[Stored data]
━━━━━━━━━━

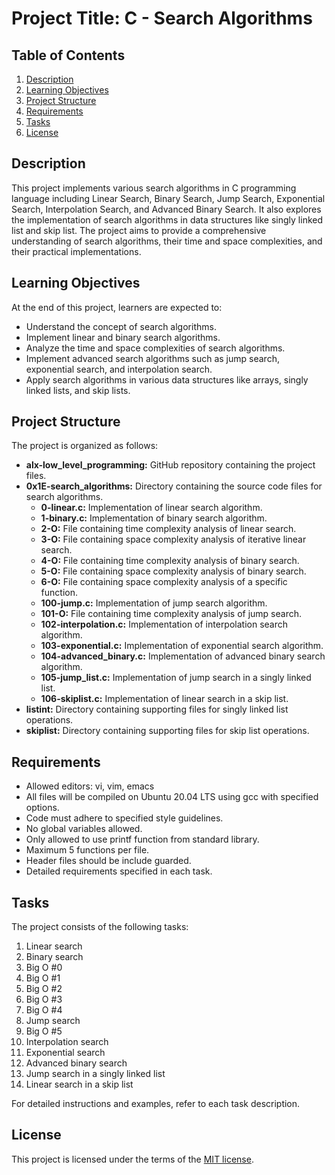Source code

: # Project Title: C - Search Algorithms

## Table of Contents

1. [Description](#description)
2. [Learning Objectives](#learning-objectives)
3. [Project Structure](#project-structure)
4. [Requirements](#requirements)
5. [Tasks](#tasks)
6. [License](#license)

## Description
This project implements various search algorithms in C programming language including Linear Search, Binary Search, Jump Search, Exponential Search, Interpolation Search, and Advanced Binary Search. It also explores the implementation of search algorithms in data structures like singly linked list and skip list. The project aims to provide a comprehensive understanding of search algorithms, their time and space complexities, and their practical implementations.

## Learning Objectives
At the end of this project, learners are expected to:

- Understand the concept of search algorithms.
- Implement linear and binary search algorithms.
- Analyze the time and space complexities of search algorithms.
- Implement advanced search algorithms such as jump search, exponential search, and interpolation search.
- Apply search algorithms in various data structures like arrays, singly linked lists, and skip lists.

## Project Structure
The project is organized as follows:

- **alx-low_level_programming:** GitHub repository containing the project files.
- **0x1E-search_algorithms:** Directory containing the source code files for search algorithms.
  - **0-linear.c:** Implementation of linear search algorithm.
  - **1-binary.c:** Implementation of binary search algorithm.
  - **2-O:** File containing time complexity analysis of linear search.
  - **3-O:** File containing space complexity analysis of iterative linear search.
  - **4-O:** File containing time complexity analysis of binary search.
  - **5-O:** File containing space complexity analysis of binary search.
  - **6-O:** File containing space complexity analysis of a specific function.
  - **100-jump.c:** Implementation of jump search algorithm.
  - **101-O:** File containing time complexity analysis of jump search.
  - **102-interpolation.c:** Implementation of interpolation search algorithm.
  - **103-exponential.c:** Implementation of exponential search algorithm.
  - **104-advanced_binary.c:** Implementation of advanced binary search algorithm.
  - **105-jump_list.c:** Implementation of jump search in a singly linked list.
  - **106-skiplist.c:** Implementation of linear search in a skip list.
- **listint:** Directory containing supporting files for singly linked list operations.
- **skiplist:** Directory containing supporting files for skip list operations.

## Requirements
- Allowed editors: vi, vim, emacs
- All files will be compiled on Ubuntu 20.04 LTS using gcc with specified options.
- Code must adhere to specified style guidelines.
- No global variables allowed.
- Only allowed to use printf function from standard library.
- Maximum 5 functions per file.
- Header files should be include guarded.
- Detailed requirements specified in each task.

## Tasks
The project consists of the following tasks:

1. Linear search
2. Binary search
3. Big O #0
4. Big O #1
5. Big O #2
6. Big O #3
7. Big O #4
8. Jump search
9. Big O #5
10. Interpolation search
11. Exponential search
12. Advanced binary search
13. Jump search in a singly linked list
14. Linear search in a skip list

For detailed instructions and examples, refer to each task description.

## License
This project is licensed under the terms of the [MIT license](https://opensource.org/licenses/MIT).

━━━━━━━━━━

= Problem description =
Output the records exactly as they appear, skipping any pictures.

= Result of this exercise =
Source code

: # Project Title: C - Search Algorithms

## Table of Contents

1. [Description](#description)
2. [Learning Objectives](#learning-objectives)
3. [Project Structure](#project-structure)
4. [Requirements](#requirements)
5. [Tasks](#tasks)
6. [License](#license)

## Description
This project implements various search algorithms in C programming language including Linear Search, Binary Search, Jump Search, Exponential Search, Interpolation Search, and Advanced Binary Search. It also explores the implementation of search algorithms in data structures like singly linked list and skip list. The project aims to provide a comprehensive understanding of search algorithms, their time and space complexities, and their practical implementations.

## Learning Objectives
At the end of this project, learners are expected to:

- Understand the concept of search algorithms.
- Implement linear and binary search algorithms.
- Analyze the time and space complexities of search algorithms.
- Implement advanced search algorithms such as jump search, exponential search, and interpolation search.
- Apply search algorithms in various data structures like arrays, singly linked lists, and skip lists.

## Project Structure
The project is organized as follows:

- **alx-low_level_programming:** GitHub repository containing the project files.
- **0x1E-search_algorithms:** Directory containing the source code files for search algorithms.
  - **0-linear.c:** Implementation of linear search algorithm.
  - **1-binary.c:** Implementation of binary search algorithm.
  - **2-O:** File containing time complexity analysis of linear search.
  - **3-O:** File containing space complexity analysis of iterative linear search.
  - **4-O:** File containing time complexity analysis of binary search.
  - **5-O:** File containing space complexity analysis of binary search.
  - **6-O:** File containing space complexity analysis of a specific function.
  - **100-jump.c:** Implementation of jump search algorithm.
  - **101-O:** File containing time complexity analysis of jump search.
  - **102-interpolation.c:** Implementation of interpolation search algorithm.
  - **103-exponential.c:** Implementation of exponential search algorithm.
  - **104-advanced_binary.c:** Implementation of advanced binary search algorithm.
  - **105-jump_list.c:** Implementation of jump search in a singly linked list.
  - **106-skiplist.c:** Implementation of linear search in a skip list.
- **listint:** Directory containing supporting files for singly linked list operations.
- **skiplist:** Directory containing supporting files for skip list operations.

## Requirements
- Allowed editors: vi, vim, emacs
- All files will be compiled on Ubuntu 20.04 LTS using gcc with specified options.
- Code must adhere to specified style guidelines.
- No global variables allowed.
- Only allowed to use printf function from standard library.
- Maximum 5 functions per file.
- Header files should be include guarded.
- Detailed requirements specified in each task.

## Tasks
The project consists of the following tasks:

1. Linear search
2. Binary search
3. Big O #0
4. Big O #1
5. Big O #2
6. Big O #3
7. Big O #4
8. Jump search
9. Big O #5
10. Interpolation search
11. Exponential search
12. Advanced binary search
13. Jump search in a singly linked list
14. Linear search in a skip list

For detailed instructions and examples, refer to each task description.

## License
This project is licensed under the terms of the [MIT license](https://opensource.org/licenses/MIT).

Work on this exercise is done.